- **RECORDS SHOWN**
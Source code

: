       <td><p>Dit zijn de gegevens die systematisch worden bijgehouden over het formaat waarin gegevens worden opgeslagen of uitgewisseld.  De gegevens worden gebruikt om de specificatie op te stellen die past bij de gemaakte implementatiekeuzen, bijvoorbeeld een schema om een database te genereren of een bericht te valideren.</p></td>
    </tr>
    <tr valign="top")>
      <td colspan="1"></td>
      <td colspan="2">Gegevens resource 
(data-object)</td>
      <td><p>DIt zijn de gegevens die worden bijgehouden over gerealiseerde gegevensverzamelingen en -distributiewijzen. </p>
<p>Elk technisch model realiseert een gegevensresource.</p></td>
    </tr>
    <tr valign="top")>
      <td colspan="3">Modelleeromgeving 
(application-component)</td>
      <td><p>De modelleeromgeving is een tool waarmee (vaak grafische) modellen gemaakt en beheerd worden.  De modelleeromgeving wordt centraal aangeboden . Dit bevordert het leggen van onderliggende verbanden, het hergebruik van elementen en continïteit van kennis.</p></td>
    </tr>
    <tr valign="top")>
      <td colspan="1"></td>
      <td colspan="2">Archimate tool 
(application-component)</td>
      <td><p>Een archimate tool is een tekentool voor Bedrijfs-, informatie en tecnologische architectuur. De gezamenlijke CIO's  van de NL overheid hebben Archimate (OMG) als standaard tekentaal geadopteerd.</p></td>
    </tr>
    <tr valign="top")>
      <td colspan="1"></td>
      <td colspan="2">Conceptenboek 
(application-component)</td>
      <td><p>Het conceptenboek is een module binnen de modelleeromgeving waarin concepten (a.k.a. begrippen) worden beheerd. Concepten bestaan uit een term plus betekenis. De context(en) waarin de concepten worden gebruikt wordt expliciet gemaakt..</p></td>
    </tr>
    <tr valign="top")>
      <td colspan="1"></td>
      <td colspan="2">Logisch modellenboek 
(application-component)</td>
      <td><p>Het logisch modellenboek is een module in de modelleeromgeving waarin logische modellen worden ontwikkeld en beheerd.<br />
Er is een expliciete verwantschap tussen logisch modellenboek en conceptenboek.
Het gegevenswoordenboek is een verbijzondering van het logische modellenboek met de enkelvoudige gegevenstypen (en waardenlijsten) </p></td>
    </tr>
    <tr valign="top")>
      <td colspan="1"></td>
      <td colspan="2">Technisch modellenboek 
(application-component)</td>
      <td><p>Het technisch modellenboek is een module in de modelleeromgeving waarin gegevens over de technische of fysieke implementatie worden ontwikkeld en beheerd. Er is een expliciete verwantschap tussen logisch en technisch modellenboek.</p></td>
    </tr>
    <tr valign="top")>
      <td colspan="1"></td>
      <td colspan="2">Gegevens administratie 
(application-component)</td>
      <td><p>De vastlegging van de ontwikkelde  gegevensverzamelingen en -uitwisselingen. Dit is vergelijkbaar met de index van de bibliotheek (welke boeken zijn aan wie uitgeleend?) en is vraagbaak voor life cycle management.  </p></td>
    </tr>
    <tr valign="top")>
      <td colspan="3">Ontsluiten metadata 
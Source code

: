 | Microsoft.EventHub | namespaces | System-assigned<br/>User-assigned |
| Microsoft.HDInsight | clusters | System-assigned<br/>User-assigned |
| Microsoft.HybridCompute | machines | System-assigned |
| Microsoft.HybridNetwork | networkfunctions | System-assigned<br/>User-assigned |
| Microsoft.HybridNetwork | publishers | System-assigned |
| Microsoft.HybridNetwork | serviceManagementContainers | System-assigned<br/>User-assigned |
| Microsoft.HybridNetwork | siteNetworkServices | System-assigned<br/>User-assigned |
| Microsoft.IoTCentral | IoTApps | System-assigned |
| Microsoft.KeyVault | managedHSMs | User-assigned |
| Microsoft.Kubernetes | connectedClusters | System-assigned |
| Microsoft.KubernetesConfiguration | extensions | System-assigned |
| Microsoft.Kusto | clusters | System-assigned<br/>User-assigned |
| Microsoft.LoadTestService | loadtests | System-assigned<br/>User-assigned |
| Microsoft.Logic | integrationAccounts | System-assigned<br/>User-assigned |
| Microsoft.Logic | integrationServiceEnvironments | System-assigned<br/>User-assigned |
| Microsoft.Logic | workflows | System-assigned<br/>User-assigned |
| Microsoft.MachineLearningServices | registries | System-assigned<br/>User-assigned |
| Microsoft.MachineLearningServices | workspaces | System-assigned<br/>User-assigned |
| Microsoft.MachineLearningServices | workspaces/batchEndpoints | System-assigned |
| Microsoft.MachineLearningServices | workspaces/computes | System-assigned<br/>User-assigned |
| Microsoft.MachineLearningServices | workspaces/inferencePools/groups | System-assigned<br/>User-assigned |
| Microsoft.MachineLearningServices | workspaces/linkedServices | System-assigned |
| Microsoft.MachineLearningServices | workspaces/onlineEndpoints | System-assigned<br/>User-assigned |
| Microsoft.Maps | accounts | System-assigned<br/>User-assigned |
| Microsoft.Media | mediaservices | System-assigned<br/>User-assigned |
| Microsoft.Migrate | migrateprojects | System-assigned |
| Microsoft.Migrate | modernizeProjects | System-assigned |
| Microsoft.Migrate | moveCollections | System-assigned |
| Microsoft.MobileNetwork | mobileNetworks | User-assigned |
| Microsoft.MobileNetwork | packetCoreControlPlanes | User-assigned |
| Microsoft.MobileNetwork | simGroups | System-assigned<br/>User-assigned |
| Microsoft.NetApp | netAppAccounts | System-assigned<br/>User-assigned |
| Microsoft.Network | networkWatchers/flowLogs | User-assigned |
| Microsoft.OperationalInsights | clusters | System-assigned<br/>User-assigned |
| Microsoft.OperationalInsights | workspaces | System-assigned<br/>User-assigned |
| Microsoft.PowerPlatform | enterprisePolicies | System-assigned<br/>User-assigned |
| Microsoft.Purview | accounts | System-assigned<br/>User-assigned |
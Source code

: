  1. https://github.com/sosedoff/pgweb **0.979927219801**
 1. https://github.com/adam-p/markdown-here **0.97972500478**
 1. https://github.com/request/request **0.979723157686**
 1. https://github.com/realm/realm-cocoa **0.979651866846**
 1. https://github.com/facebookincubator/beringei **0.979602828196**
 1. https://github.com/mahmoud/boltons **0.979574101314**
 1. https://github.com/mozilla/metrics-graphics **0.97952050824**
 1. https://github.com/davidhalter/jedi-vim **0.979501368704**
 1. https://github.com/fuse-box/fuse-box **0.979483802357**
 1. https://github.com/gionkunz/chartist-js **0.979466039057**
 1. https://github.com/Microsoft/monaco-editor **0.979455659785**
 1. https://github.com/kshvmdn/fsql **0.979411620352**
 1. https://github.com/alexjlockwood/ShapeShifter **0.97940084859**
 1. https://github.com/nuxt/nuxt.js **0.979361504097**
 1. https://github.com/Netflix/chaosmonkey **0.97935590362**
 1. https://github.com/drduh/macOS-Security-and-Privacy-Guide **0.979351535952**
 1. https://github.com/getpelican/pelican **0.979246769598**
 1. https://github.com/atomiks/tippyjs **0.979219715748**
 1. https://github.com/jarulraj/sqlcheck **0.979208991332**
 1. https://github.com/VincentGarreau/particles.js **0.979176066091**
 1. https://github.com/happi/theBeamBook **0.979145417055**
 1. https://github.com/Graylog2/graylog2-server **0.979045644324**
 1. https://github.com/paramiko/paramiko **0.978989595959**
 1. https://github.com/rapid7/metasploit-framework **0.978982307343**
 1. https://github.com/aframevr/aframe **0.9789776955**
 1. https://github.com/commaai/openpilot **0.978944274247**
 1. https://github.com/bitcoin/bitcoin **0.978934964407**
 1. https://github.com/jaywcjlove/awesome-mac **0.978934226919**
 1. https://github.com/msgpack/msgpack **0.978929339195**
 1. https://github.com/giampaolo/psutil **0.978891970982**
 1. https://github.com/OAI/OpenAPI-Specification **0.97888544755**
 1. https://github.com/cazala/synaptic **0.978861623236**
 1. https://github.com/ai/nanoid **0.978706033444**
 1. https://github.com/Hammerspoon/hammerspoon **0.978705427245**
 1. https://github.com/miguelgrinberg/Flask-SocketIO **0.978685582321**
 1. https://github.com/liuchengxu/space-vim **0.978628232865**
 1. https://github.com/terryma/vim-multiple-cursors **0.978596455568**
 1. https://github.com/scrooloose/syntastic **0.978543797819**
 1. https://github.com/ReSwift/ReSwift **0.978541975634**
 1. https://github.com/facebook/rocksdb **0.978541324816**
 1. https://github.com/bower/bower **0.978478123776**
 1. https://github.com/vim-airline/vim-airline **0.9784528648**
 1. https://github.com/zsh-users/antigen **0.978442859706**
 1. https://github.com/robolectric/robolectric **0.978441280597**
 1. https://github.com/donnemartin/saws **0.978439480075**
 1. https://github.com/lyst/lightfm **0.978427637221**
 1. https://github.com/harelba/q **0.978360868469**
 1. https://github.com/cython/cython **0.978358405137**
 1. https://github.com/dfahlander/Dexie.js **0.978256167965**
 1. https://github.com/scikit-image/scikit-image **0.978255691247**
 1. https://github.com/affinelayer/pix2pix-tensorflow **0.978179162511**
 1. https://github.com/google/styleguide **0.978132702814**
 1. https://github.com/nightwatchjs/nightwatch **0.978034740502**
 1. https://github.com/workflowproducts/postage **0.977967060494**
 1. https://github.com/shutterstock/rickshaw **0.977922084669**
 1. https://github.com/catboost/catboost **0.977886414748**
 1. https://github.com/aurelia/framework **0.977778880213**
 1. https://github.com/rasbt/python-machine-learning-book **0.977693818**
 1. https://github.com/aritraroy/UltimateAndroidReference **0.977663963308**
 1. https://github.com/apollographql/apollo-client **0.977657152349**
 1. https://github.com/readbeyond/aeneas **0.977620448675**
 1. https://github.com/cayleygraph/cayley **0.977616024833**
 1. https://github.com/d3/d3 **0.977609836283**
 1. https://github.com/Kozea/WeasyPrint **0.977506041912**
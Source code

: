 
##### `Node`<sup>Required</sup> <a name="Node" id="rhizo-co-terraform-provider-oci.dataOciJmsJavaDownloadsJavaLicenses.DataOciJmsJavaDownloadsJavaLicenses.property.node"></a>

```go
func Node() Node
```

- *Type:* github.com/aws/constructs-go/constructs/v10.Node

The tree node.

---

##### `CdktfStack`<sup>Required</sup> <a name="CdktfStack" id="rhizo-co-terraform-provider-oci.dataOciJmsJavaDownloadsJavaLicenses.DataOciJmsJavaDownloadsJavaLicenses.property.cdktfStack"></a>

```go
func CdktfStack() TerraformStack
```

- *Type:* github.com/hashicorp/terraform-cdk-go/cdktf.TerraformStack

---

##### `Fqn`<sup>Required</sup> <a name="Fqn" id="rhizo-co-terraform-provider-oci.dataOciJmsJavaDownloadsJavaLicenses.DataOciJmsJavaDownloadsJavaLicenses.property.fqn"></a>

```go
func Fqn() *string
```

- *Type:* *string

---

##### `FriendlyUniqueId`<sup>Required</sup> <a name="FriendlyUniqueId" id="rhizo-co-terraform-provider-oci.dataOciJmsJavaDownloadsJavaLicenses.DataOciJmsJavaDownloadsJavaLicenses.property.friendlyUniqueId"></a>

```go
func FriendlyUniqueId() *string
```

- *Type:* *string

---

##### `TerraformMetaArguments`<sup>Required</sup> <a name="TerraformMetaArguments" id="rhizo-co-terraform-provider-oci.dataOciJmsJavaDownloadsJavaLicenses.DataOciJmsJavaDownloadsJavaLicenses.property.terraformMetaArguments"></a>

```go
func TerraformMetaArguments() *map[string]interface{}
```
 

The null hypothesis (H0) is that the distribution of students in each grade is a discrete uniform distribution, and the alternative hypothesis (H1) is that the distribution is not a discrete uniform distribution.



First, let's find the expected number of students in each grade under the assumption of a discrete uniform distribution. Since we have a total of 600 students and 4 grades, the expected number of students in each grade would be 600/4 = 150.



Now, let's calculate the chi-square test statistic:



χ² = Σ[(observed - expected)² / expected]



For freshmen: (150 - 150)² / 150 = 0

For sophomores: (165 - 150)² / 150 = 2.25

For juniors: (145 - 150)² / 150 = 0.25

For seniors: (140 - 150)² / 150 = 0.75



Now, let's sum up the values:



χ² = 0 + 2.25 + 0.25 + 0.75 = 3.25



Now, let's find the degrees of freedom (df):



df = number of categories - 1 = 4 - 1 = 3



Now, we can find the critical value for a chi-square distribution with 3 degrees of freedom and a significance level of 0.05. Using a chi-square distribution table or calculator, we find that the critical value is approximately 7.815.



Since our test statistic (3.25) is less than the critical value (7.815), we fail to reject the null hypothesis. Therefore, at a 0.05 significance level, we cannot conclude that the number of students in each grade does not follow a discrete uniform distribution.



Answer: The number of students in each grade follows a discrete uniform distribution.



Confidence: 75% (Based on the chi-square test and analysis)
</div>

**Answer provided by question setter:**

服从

- **ACTIVITY**
All lines above from the line with "1. https://github.com/google/styleguide **0.978132702814**" through the line with "1. https://github.com/catboost/catboost **0.977886414748**", both included, are to be set down exactly, with nothing else.

- **TASK ANSWER**
 1. https://github.com/google/styleguide **0.978132702814**
 1. https://github.com/nightwatchjs/nightwatch **0.978034740502**
 1. https://github.com/workflowproducts/postage **0.977967060494**
 1. https://github.com/shutterstock/rickshaw **0.977922084669**
 1. https://github.com/catboost/catboost **0.977886414748**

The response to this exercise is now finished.